Jospin en est la caricature, lui qui a présidé à Lisbonne,
main dans la main avec Chirac, à l'ouverture de l'énergie à
la concurrence. Fabius, lui qui en janvier 2002 - alors que la gauche était
au gouvernement - était pour l'" ouverture du capital "
d'EDF, en est paraît-il devenu un farouche adversaire. Quant à
Hollande, il a rappelé, dans un éclair de lucidité le 18
octobre : " On en aurait du travail si l'on avait à
renationaliser ce que l'on a nous-mêmes privatisé ! "
Mais cela n'empêche pas ce petit monde de crier au scandale et d'appeler
à ne pas se tromper en 2007
L'indignation du PS ne va quand même
pas jusqu'à appeler aux rassemblements du 8 ni au meeting de soutien
unitaire
Vaillant n'a pas apprécié d'être " convoqué "
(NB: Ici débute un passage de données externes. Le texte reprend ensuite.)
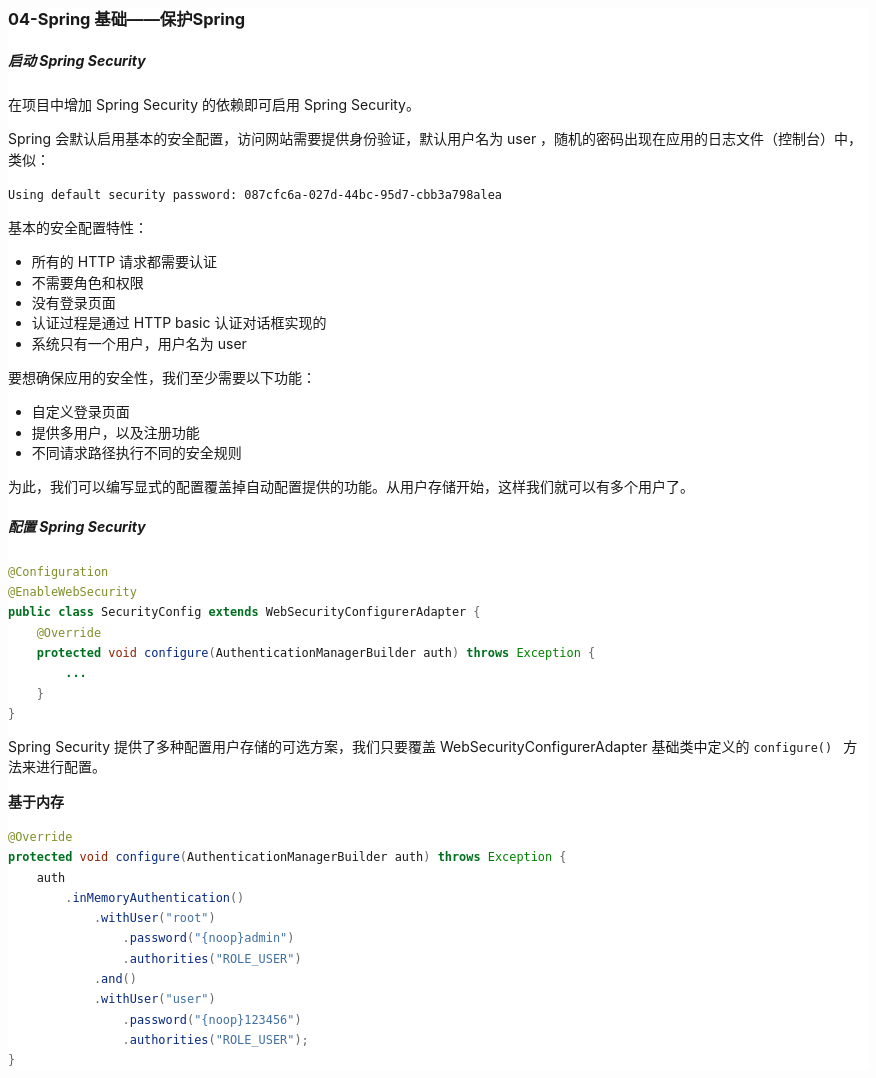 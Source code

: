 ### 04-Spring 基础——保护Spring

##### 启动 Spring Security

在项目中增加 Spring Security 的依赖即可启用 Spring Security。

Spring 会默认启用基本的安全配置，访问网站需要提供身份验证，默认用户名为 user ，随机的密码出现在应用的日志文件（控制台）中，类似：

```bash
Using default security password: 087cfc6a-027d-44bc-95d7-cbb3a798alea
```

基本的安全配置特性：

- 所有的 HTTP 请求都需要认证
- 不需要角色和权限
- 没有登录页面
- 认证过程是通过 HTTP basic 认证对话框实现的
- 系统只有一个用户，用户名为 user

要想确保应用的安全性，我们至少需要以下功能：

- 自定义登录页面
- 提供多用户，以及注册功能
- 不同请求路径执行不同的安全规则

为此，我们可以编写显式的配置覆盖掉自动配置提供的功能。从用户存储开始，这样我们就可以有多个用户了。

##### 配置 Spring Security

```java
@Configuration
@EnableWebSecurity
public class SecurityConfig extends WebSecurityConfigurerAdapter {
    @Override
    protected void configure(AuthenticationManagerBuilder auth) throws Exception {
        ...
    }
}
```

Spring Security 提供了多种配置用户存储的可选方案，我们只要覆盖 WebSecurityConfigurerAdapter 基础类中定义的  `configure() ` 方法来进行配置。

**基于内存**

```java
@Override
protected void configure(AuthenticationManagerBuilder auth) throws Exception {
    auth
        .inMemoryAuthentication()
        	.withUser("root")
                .password("{noop}admin")
                .authorities("ROLE_USER")
        	.and()
        	.withUser("user")
        		.password("{noop}123456")
        		.authorities("ROLE_USER");
}
```
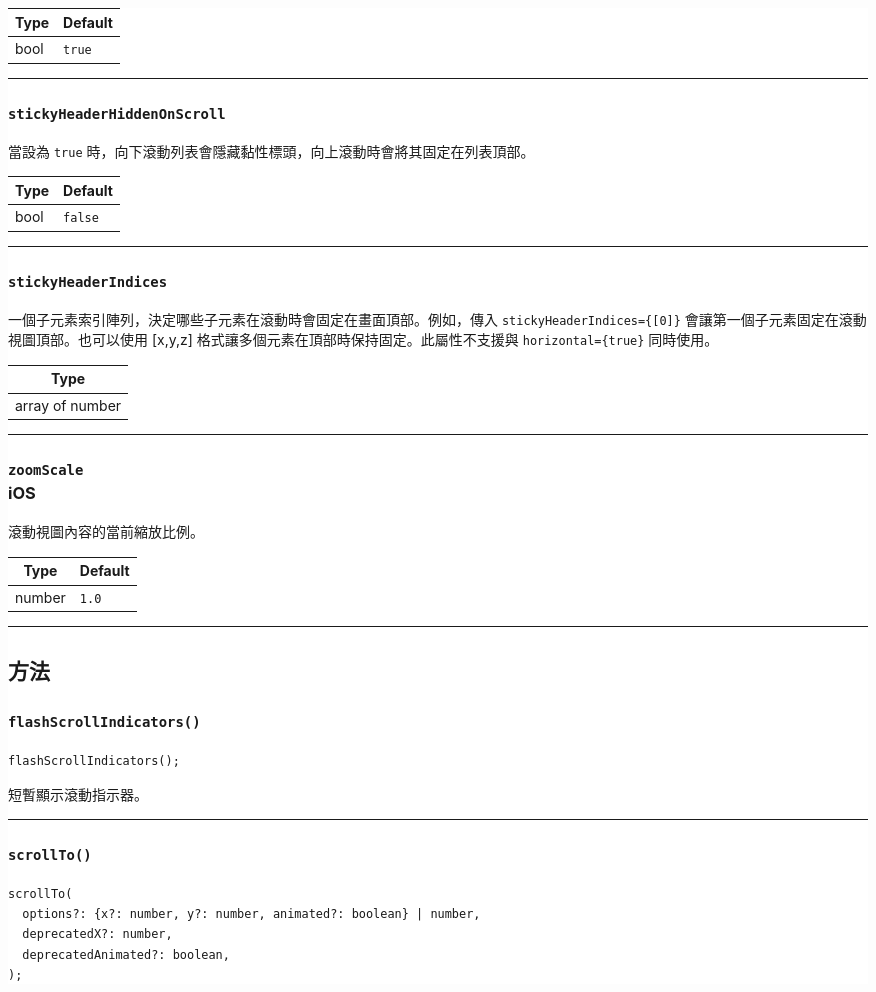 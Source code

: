 | Type | Default |
| ---- | ------- |
| bool | `true`  |

---

### `stickyHeaderHiddenOnScroll`

當設為 `true` 時，向下滾動列表會隱藏黏性標頭，向上滾動時會將其固定在列表頂部。

| Type | Default |
| ---- | ------- |
| bool | `false` |

---

### `stickyHeaderIndices`

一個子元素索引陣列，決定哪些子元素在滾動時會固定在畫面頂部。例如，傳入 `stickyHeaderIndices={[0]}` 會讓第一個子元素固定在滾動視圖頂部。也可以使用 [x,y,z] 格式讓多個元素在頂部時保持固定。此屬性不支援與 `horizontal={true}` 同時使用。

| Type            |
| --------------- |
| array of number |

---

### `zoomScale` <div class="label ios">iOS</div>

滾動視圖內容的當前縮放比例。

| Type   | Default |
| ------ | ------- |
| number | `1.0`   |

---

## 方法

### `flashScrollIndicators()`

```tsx
flashScrollIndicators();
```

短暫顯示滾動指示器。

---

### `scrollTo()`

```tsx
scrollTo(
  options?: {x?: number, y?: number, animated?: boolean} | number,
  deprecatedX?: number,
  deprecatedAnimated?: boolean,
);
```
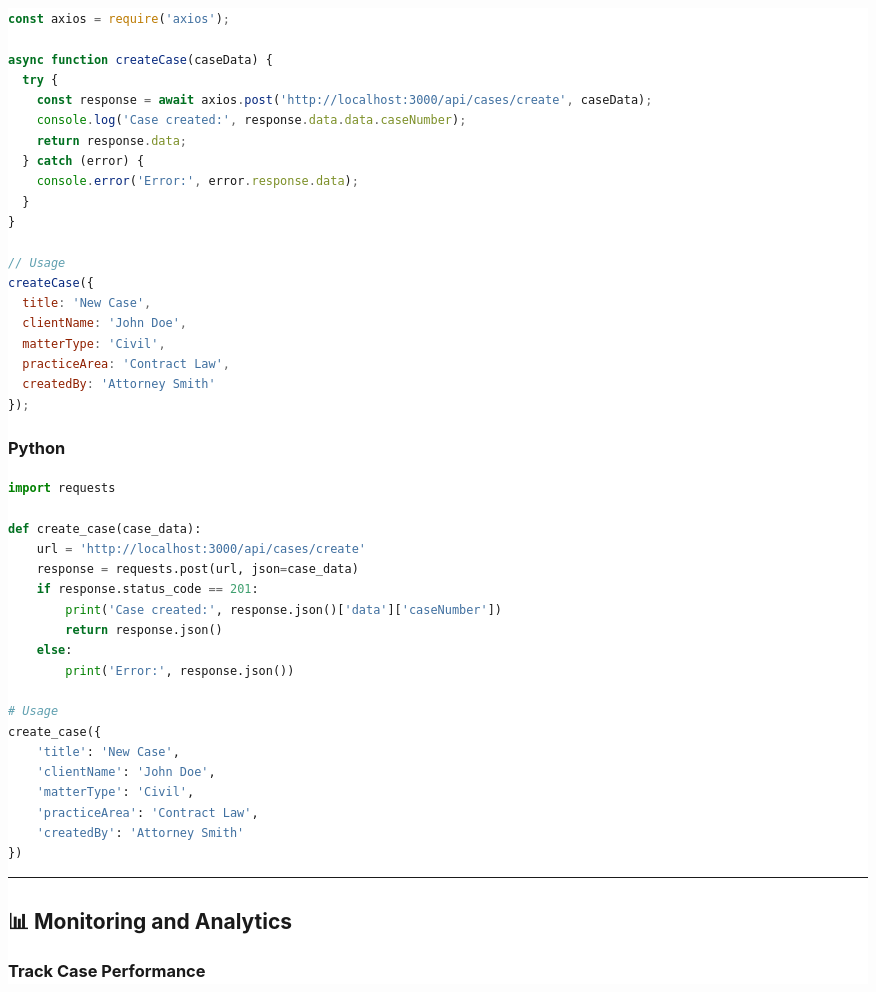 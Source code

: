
 ```javascript
const axios = require('axios');

async function createCase(caseData) {
  try {
    const response = await axios.post('http://localhost:3000/api/cases/create', caseData);
    console.log('Case created:', response.data.data.caseNumber);
    return response.data;
  } catch (error) {
    console.error('Error:', error.response.data);
  }
}

// Usage
createCase({
  title: 'New Case',
  clientName: 'John Doe',
  matterType: 'Civil',
  practiceArea: 'Contract Law',
  createdBy: 'Attorney Smith'
});
```

### Python

```python
import requests

def create_case(case_data):
    url = 'http://localhost:3000/api/cases/create'
    response = requests.post(url, json=case_data)
    if response.status_code == 201:
        print('Case created:', response.json()['data']['caseNumber'])
        return response.json()
    else:
        print('Error:', response.json())

# Usage
create_case({
    'title': 'New Case',
    'clientName': 'John Doe',
    'matterType': 'Civil',
    'practiceArea': 'Contract Law',
    'createdBy': 'Attorney Smith'
})
```

---

## 📊 Monitoring and Analytics

### Track Case Performance
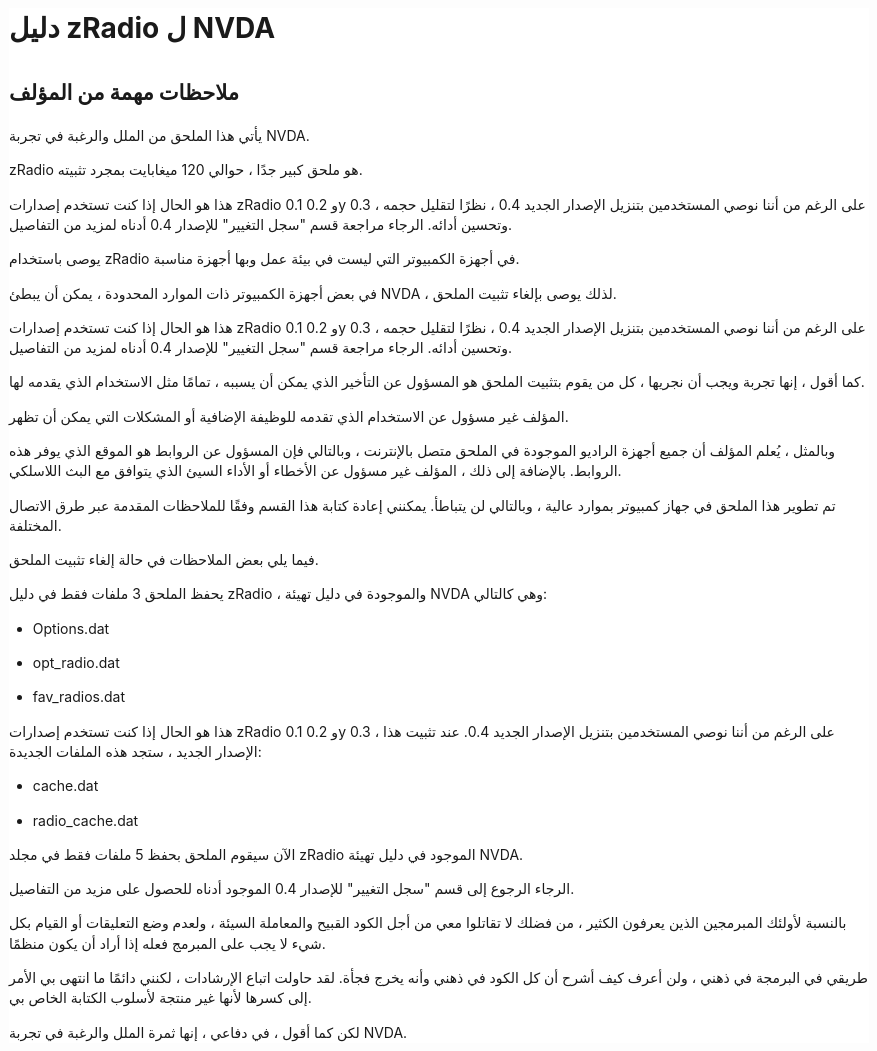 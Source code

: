 # دليل zRadio ل NVDA
## ملاحظات مهمة من المؤلف

يأتي هذا الملحق من الملل والرغبة في تجربة NVDA.

zRadio هو ملحق كبير جدًا ، حوالي 120 ميغابايت بمجرد تثبيته.

هذا هو الحال إذا كنت تستخدم إصدارات zRadio 0.1 و 0.2y 0.3 ، على الرغم من أننا نوصي المستخدمين بتنزيل الإصدار الجديد 0.4 ، نظرًا لتقليل حجمه وتحسين أدائه. الرجاء مراجعة قسم "سجل التغيير" للإصدار 0.4 أدناه لمزيد من التفاصيل.

يوصى باستخدام zRadio في أجهزة الكمبيوتر التي ليست في بيئة عمل وبها أجهزة مناسبة.

في بعض أجهزة الكمبيوتر ذات الموارد المحدودة ، يمكن أن يبطئ NVDA ، لذلك يوصى بإلغاء تثبيت الملحق.

هذا هو الحال إذا كنت تستخدم إصدارات zRadio 0.1 و 0.2y 0.3 ، على الرغم من أننا نوصي المستخدمين بتنزيل الإصدار الجديد 0.4 ، نظرًا لتقليل حجمه وتحسين أدائه. الرجاء مراجعة قسم "سجل التغيير" للإصدار 0.4 أدناه لمزيد من التفاصيل.

كما أقول ، إنها تجربة ويجب أن نجريها ، كل من يقوم بتثبيت الملحق هو المسؤول عن التأخير الذي يمكن أن يسببه ، تمامًا مثل الاستخدام الذي يقدمه لها.

المؤلف غير مسؤول عن الاستخدام الذي تقدمه للوظيفة الإضافية أو المشكلات التي يمكن أن تظهر.

وبالمثل ، يُعلم المؤلف أن جميع أجهزة الراديو الموجودة في الملحق متصل بالإنترنت ، وبالتالي فإن المسؤول عن الروابط هو الموقع الذي يوفر هذه الروابط. بالإضافة إلى ذلك ، المؤلف غير مسؤول عن الأخطاء أو الأداء السيئ الذي يتوافق مع البث اللاسلكي.

تم تطوير هذا الملحق في جهاز كمبيوتر بموارد عالية ، وبالتالي لن يتباطأ. يمكنني إعادة كتابة هذا القسم وفقًا للملاحظات المقدمة عبر طرق الاتصال المختلفة.

فيما يلي بعض الملاحظات في حالة إلغاء تثبيت الملحق.

يحفظ الملحق 3 ملفات فقط في دليل zRadio ، والموجودة في دليل تهيئة NVDA وهي كالتالي:
* Options.dat

* opt_radio.dat

* fav_radios.dat

هذا هو الحال إذا كنت تستخدم إصدارات zRadio 0.1 و 0.2y 0.3 ، على الرغم من أننا نوصي المستخدمين بتنزيل الإصدار الجديد 0.4. عند تثبيت هذا الإصدار الجديد ، ستجد هذه الملفات الجديدة:

* cache.dat

* radio_cache.dat

الآن سيقوم الملحق بحفظ 5 ملفات فقط في مجلد zRadio الموجود في دليل تهيئة NVDA.

الرجاء الرجوع إلى قسم "سجل التغيير" للإصدار 0.4 الموجود أدناه للحصول على مزيد من التفاصيل.

بالنسبة لأولئك المبرمجين الذين يعرفون الكثير ، من فضلك لا تقاتلوا معي من أجل الكود القبيح والمعاملة السيئة ، ولعدم وضع التعليقات أو القيام بكل شيء لا يجب على المبرمج فعله إذا أراد أن يكون منظمًا.

طريقي في البرمجة في ذهني ، ولن أعرف كيف أشرح أن كل الكود في ذهني وأنه يخرج فجأة. لقد حاولت اتباع الإرشادات ، لكنني دائمًا ما انتهى بي الأمر إلى كسرها لأنها غير منتجة لأسلوب الكتابة الخاص بي.

لكن كما أقول ، في دفاعي ، إنها ثمرة الملل والرغبة في تجربة NVDA.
a-t-il dit au nom du PS. On ne peut en effet pas être partout : Vaillant,
ancien ministre de l'Intérieur, vient d'appeler à voter le dernier
projet de loi de son confrère Sarkozy
au nom de l'antiterrorisme.
Quant au Parti communiste, si son langage est radical et s'il est partie prenante
des journées du 8 et du 19 novembre - et tant mieux -, il n'en
affiche pas moins ses ambitions pour 2007. " Nous voulons qu'ensemble
nous affirmions que la gauche au pouvoir rétablira EDF-GDF dans leur
statut antérieur et avancera vers la création d'un " pôle
public de l'énergie " réunissant EDF et GDF "
écrit-il dans son tract pour le 8 novembre. Mais faut-il oublier l'" ouverture
du capital " d'Air France orchestrée par Gayssot, le coup
d'envoi au démantèlement de la SNCF avec la création de
RTF, l'ensemble des privatisations réalisées par " la
gauche au pouvoir " quand Marie-George Buffet était ministre ?
Quant au journal L'Humanité, il annonçait le 26 octobre
à propos de la " campagne de communication publicitaire "
pour la mise en Bourse d'EDF : " L'Humanité, qui conteste
avec la plus grande fermeté ce projet de privatisation, publiera, comme
tous les journaux, ces pages de publicité "
au nom
du " débat citoyen pluraliste ". Vous avez
dit duplicité ?
Un
recul programmé
CGT et FO appellent le 8 novembre à la grève, ainsi que SUD. Souhaitons
que celle-ci soit l'occasion de rassembler largement contre les privatisations.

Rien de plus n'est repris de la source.